» **Work required**
Within the records below, filter for lines carrying the word "Dynamic" and copy them.

(Document images with source code)
◇ ◇ ◇
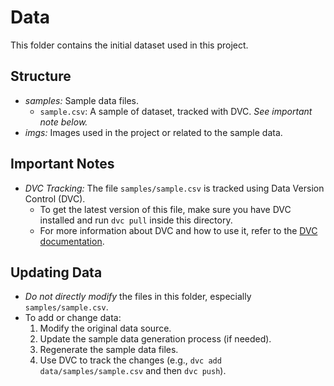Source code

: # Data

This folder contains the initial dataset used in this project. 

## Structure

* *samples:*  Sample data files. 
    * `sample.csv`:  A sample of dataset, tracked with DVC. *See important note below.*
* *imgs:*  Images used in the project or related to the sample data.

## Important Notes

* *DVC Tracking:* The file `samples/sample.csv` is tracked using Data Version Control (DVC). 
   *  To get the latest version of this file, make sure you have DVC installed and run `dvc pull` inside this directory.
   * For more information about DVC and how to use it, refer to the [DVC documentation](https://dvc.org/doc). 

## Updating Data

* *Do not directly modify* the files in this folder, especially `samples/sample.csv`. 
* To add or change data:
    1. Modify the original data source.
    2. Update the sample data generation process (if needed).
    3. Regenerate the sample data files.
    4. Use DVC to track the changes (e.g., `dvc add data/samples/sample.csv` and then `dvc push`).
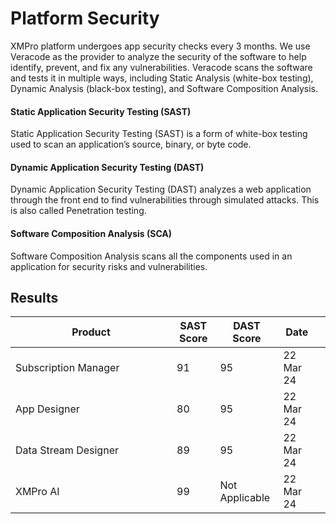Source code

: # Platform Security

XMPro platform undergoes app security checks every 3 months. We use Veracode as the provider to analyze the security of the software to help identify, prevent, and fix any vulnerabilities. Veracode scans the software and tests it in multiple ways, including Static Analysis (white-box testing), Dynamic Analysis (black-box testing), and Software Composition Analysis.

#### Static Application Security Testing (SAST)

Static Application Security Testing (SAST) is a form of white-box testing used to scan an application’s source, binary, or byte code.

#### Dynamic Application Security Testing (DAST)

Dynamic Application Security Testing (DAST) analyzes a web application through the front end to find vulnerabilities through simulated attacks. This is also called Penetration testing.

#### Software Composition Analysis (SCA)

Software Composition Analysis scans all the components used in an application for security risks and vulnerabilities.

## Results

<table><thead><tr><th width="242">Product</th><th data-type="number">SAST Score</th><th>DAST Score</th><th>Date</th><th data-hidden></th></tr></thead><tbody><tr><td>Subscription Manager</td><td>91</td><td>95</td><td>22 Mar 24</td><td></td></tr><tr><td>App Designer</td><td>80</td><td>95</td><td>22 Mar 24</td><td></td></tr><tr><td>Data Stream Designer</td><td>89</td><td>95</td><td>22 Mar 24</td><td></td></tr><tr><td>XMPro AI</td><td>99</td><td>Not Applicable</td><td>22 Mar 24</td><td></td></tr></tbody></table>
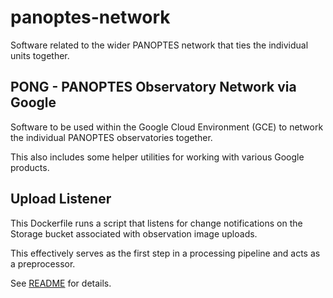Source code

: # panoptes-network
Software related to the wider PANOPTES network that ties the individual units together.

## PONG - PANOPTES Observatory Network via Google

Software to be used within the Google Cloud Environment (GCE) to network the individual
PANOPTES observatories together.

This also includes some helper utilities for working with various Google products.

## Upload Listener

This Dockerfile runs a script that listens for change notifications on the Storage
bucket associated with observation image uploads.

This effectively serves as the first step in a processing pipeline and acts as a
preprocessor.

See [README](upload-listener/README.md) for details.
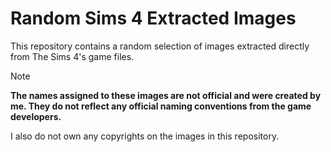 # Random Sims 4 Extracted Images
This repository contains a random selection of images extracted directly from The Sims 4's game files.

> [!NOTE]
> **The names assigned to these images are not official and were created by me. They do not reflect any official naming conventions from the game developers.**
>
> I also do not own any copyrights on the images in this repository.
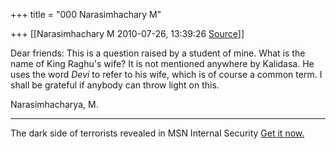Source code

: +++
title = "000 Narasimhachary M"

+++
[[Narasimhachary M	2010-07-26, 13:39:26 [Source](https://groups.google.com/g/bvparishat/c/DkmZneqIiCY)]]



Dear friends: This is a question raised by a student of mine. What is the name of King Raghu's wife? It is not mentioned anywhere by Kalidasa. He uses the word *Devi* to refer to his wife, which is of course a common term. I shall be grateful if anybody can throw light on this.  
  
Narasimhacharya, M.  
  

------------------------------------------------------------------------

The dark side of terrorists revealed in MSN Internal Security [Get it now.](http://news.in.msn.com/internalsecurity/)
◇ ◇ ◇
» **Written answer**
XMPro platform undergoes app security checks every 3 months. We use Veracode as the provider to analyze the security of the software to help identify, prevent, and fix any vulnerabilities. Veracode scans the software and tests it in multiple ways, including Static Analysis (white-box testing), Dynamic Analysis (black-box testing), and Software Composition Analysis.
#### Dynamic Application Security Testing (DAST)
Dynamic Application Security Testing (DAST) analyzes a web application through the front end to find vulnerabilities through simulated attacks. This is also called Penetration testing.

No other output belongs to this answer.